Strategic minerals are the next mining super cycle
Newly appointed US ambassador Caroline Kennedy told The Australian’s Critical Minerals Summit on Friday that Australia had the potential to become a global leader in the mining of critical minerals, lithium, rare earths and nickel. “To meet increasing global demand and reach our net-zero emissions, we need industry and government to partner and invest in research and development, workforce development, extraction, processing and manufacturing,” she said.
Jim Chalmers told the conference that developing a rare earths and minerals industry represented the “opportunity of the century”. And Resources Minister Madeleine King said a renewed focus on the extraction and refining of critical minerals needed to become a “national mission”.
It is wrong to see the opportunity, as NSW Treasurer Matt Kean did, through the prism of Australia’s own renewable energy transition. Insisting on a properly planned transition for energy, rather than a chaotic one, is not unreasonable. But Mr Kean is correct to say “you don’t need to believe (in) climate change to believe in capitalism”.

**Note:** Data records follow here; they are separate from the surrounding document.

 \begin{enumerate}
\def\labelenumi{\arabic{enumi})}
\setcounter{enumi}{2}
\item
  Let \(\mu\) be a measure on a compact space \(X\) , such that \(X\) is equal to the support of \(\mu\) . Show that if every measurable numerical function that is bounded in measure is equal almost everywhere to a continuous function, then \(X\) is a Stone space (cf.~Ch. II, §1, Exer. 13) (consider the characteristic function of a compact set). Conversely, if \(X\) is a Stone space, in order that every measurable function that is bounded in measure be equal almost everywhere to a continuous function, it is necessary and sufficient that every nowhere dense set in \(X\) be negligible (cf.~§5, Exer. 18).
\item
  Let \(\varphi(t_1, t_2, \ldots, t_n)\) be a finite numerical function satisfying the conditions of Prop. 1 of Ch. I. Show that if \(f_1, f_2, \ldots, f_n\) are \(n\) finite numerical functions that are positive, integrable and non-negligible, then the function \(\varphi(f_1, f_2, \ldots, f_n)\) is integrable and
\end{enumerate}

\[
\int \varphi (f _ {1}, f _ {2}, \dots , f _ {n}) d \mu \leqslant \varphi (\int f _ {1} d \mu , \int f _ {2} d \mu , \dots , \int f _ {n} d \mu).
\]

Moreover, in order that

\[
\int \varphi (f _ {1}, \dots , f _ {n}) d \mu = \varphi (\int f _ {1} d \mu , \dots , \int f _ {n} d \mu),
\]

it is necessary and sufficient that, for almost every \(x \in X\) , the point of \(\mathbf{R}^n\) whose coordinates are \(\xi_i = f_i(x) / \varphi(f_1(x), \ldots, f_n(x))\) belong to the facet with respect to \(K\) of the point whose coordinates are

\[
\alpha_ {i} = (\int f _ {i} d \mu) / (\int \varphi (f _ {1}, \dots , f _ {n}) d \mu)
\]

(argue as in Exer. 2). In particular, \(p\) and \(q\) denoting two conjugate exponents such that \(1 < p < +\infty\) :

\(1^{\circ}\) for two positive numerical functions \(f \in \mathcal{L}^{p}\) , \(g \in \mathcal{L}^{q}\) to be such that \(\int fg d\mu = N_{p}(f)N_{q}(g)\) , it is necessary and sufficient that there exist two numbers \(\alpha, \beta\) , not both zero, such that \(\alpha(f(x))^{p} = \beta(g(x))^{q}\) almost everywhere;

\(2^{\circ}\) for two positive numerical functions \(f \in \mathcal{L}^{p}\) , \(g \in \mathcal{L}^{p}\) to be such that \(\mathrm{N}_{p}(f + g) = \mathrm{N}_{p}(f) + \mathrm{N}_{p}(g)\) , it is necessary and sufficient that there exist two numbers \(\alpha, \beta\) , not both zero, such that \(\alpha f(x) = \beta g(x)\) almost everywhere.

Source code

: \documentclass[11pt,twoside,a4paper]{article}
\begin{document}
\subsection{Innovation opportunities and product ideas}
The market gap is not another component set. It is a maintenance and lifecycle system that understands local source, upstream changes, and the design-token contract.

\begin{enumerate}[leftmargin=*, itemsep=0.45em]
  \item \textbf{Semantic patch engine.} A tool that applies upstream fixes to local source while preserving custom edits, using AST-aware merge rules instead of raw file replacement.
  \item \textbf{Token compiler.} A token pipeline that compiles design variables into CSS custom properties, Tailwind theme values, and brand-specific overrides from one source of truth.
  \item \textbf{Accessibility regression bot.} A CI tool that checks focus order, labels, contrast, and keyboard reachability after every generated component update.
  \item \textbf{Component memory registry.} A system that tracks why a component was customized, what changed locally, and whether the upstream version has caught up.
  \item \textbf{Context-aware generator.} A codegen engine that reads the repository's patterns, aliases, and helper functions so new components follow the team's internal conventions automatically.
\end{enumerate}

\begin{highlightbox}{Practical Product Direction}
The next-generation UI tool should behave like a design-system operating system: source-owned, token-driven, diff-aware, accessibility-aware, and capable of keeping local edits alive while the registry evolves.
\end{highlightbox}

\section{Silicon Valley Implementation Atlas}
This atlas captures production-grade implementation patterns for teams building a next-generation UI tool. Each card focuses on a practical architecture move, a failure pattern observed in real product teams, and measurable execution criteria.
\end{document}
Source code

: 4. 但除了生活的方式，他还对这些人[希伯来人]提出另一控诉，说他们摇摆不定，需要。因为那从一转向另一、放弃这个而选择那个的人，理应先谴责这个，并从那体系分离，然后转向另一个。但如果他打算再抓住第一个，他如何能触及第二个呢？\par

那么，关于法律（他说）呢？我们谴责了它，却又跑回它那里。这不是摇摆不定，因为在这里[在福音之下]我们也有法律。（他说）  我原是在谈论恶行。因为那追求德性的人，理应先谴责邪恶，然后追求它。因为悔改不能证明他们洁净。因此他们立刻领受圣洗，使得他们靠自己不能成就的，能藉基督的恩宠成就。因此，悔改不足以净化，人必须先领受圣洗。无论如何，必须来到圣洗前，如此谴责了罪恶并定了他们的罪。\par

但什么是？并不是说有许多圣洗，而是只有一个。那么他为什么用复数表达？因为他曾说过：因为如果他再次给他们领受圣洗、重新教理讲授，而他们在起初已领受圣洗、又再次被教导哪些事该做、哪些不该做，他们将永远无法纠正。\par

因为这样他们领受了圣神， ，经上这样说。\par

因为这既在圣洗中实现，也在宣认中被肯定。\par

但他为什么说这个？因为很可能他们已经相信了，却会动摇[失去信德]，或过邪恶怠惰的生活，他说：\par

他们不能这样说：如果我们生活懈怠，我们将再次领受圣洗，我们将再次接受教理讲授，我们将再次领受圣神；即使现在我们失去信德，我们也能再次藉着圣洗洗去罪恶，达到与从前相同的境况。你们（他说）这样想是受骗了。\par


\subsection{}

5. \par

The big mining companies know the market opportunity for rare earths and minerals is not domestic. In executive order 13953 in September 2020, Donald Trump said critical minerals were needed to make aeroplanes, computers, cell phones, electricity generation and transmission systems, and advanced electronics. For 31 of the 35 critical minerals, the US imports more than half its annual consumption. It has no domestic production for 14 critical minerals and is completely dependent on imports. It now imports 80 per cent of its rare earth elements directly from China, with portions of the remainder indirectly sourced from China through other countries. In the 1980s, the US produced more of these elements than any other country, but China used aggressive economic practices to strategically flood the global market for rare earth elements and displace its competitors. Mr Trump said since gaining this advantage, China had exploited its position in the rare earth elements market by coercing industries that rely on these elements to locate their facilities, intellectual property and technology in China.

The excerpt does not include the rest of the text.